Quick link: Using bots to bypass bots that will hire people...

2024-10-10

...who will work with bots until they are replaced by bots trained and backstopped by people managed by bots (not uniformly to anybody's gain except the bot industry).

The link: ‘I Applied to 2,843 Roles’ With an AI-Powered Job Application Bot (404)

What it says: Covers AI Hawk's Auto Jobs Applier, an Open Source bot that goes through LinkedIn and auto-applies to jobs using OpenAI as necessary to generate (somewhat) company- and role-specific text about how aligned you are with their values and how excited you are to etc etc etc.

The takeaway: This was unavoidable, and could be seen coming a mile away (e.g. I wrote AI hiring filters don't optimize what you think they do last November and Relax: ChatGPT mostly breaks the parts of the Internet that are already broken in January 2023, and those were far from the first things I or anybody else wrote about it. It the financial logic of platforms: to be VC-viable you have to be or promise to be huge (i.e. monopolic or near-monopolic, so you can move forward to Phase II of enshittification), to achieve that scale you have to automate the slow, non-scalable human aspects of social interactions, which makes them gameable, which fundamentally changes their dynamics and informational characteristics. AI hiring filters shift hiring a bit further away from "can pass interviews" (already a poor proxy for performance, assuming you know what it is) to "can pass AI filters," which is now of course becoming "uses a competitive job-application bot." This is parallel to the previous social network dynamics, which moved reach from "says something meaningful to a lot of people" to "has the know-how and resources to game the algorithms or pay somebody to do it." Algorithmizing an interaction changes its systemic outcomes. That can be good or bad, but what you should never do is pretend it didn't.

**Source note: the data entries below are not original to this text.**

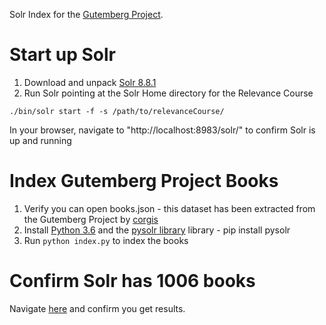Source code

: Solr Index for the [Gutemberg Project](https://www.gutenberg.org).

# Start up Solr

1. Download and unpack [Solr 8.8.1](https://www.apache.org/dyn/closer.lua/lucene/solr/8.8.1/solr-8.8.1.zip)
2. Run Solr pointing at the Solr Home directory for the Relevance Course

```
./bin/solr start -f -s /path/to/relevanceCourse/
```

In your browser, navigate to "http://localhost:8983/solr/" to confirm Solr is up and running

# Index Gutemberg Project Books

1. Verify you can open books.json - this dataset has been extracted from the Gutemberg Project by [corgis](https://think.cs.vt.edu/corgis/json/index.html)
2. Install [Python 3.6](https://www.python.org/downloads/) and the [pysolr library](https://github.com/django-haystack/pysolr) library - pip install pysolr
3. Run `python index.py` to index the books

# Confirm Solr has 1006 books

Navigate [here](http://localhost:8983/solr/books/select?q=*:*) and confirm you get results.
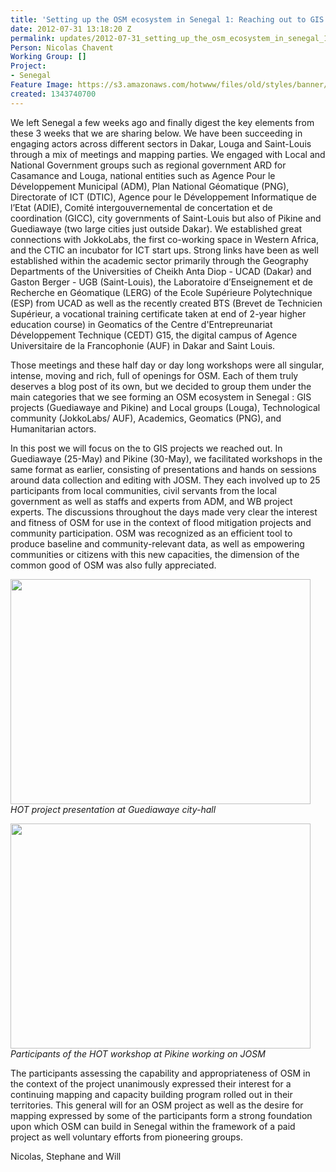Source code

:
 ```yaml
---
title: 'Setting up the OSM ecosystem in Senegal 1: Reaching out to GIS projects'
date: 2012-07-31 13:18:20 Z
permalink: updates/2012-07-31_setting_up_the_osm_ecosystem_in_senegal_1_reaching_out_to_gis_projects
Person: Nicolas Chavent
Working Group: []
Project:
- Senegal
Feature Image: https://s3.amazonaws.com/hotwww/files/old/styles/banner/public/image001_0.jpg
created: 1343740700
---
```


<p>We left Senegal a few weeks ago and finally digest the key elements from these 3 weeks that we are sharing below. We have been succeeding in engaging actors across different sectors in Dakar, Louga and Saint-Louis through a mix of meetings and mapping parties. We engaged with Local and National Government groups such as regional government ARD for Casamance and Louga, national entities such as Agence Pour le Développement Municipal (ADM), Plan National Géomatique (PNG), Directorate of ICT (DTIC), Agence pour le Développement Informatique de l’Etat (ADIE), Comité intergouvernemental de concertation et de coordination (GICC), city governments of Saint-Louis but also of Pikine and Guediawaye (two large cities just outside Dakar). We established great connections with JokkoLabs, the first co-working space in Western Africa, and the CTIC an incubator for ICT start ups. Strong links have been as well established within the academic sector primarily through the Geography Departments of the Universities of Cheikh Anta Diop - UCAD (Dakar) and Gaston Berger - UGB (Saint-Louis), the Laboratoire d’Enseignement et de Recherche en Géomatique (LERG) of the Ecole Supérieure Polytechnique (ESP) from UCAD as well as the recently created BTS (Brevet de Technicien Supérieur, a vocational training certificate taken at end of 2-year higher education course) in Geomatics of the Centre d'Entrepreunariat Développement Technique (CEDT) G15, the digital campus of Agence Universitaire de la Francophonie (AUF) in Dakar and Saint Louis.</p><p>Those meetings and these half day or day long workshops were all singular, intense, moving and rich, full of openings for OSM. Each of them truly deserves a blog post of its own, but we decided to group them under the main categories that we see forming an OSM ecosystem in Senegal : GIS projects (Guediawaye and Pikine) and Local groups (Louga), Technological community (JokkoLabs/ AUF), Academics, Geomatics (PNG), and Humanitarian actors.</p><p>In this post we will focus on the to GIS projects we reached out. In Guediawaye (25-May) and Pikine (30-May), we facilitated workshops in the same format as earlier, consisting of presentations and hands on sessions around data collection and editing with JOSM. They each involved up to 25 participants from local communities, civil servants from the local government as well as staffs and experts from ADM, and WB project experts. The discussions throughout the days made very clear the interest and fitness of OSM for use in the context of flood mitigation projects and community participation. OSM was recognized as an efficient tool to produce baseline and community-relevant data, as well as empowering communities or citizens with this new capacities, the dimension of the common good of OSM was also fully appreciated.</p><p><em><img class="image-large" src="https://s3.amazonaws.com/hotwww/files/old/styles/large/public/image001_0_0.jpg?itok=SQajfPJE" alt="" style="width:480px;height:360px"><br>HOT project presentation at Guediawaye city-hall</em></p><p><em><img class="image-large" src="https://s3.amazonaws.com/hotwww/files/old/styles/large/public/image002_0_0.jpg?itok=ZSfmLBL0" alt="" style="width:480px;height:360px"><br>Participants of the HOT workshop at Pikine working on JOSM</em></p><p>The participants assessing the capability and appropriateness of OSM in the context of the project unanimously expressed their interest for a continuing mapping and capacity building program rolled out in their territories. This general will for an OSM project as well as the desire for mapping expressed by some of the participants form a strong foundation upon which OSM can build in Senegal within the framework of a paid project as well voluntary efforts from pioneering groups.</p><p>Nicolas, Stephane and Will</p>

So what do we do? The truth of the HR in 2024, from both sides of the search and from the first interview to falling to yet another painful company restructuration to optimize long-term strategic goals, is that it's not particularly effective in matching people with companies in a way that works best for either one of them. It can and arguably should be better, but it's way past time to acknowledge that this won't be done by scaling up the size or intensity with which we exploit the same sets of signals and data from which most relevant information has already been gamed away. It's back to the drawing board on this one, i.e. revolution, i.e. this isn't going to be an easy-to-sell project with a plausible, easy-to-visualize outcome.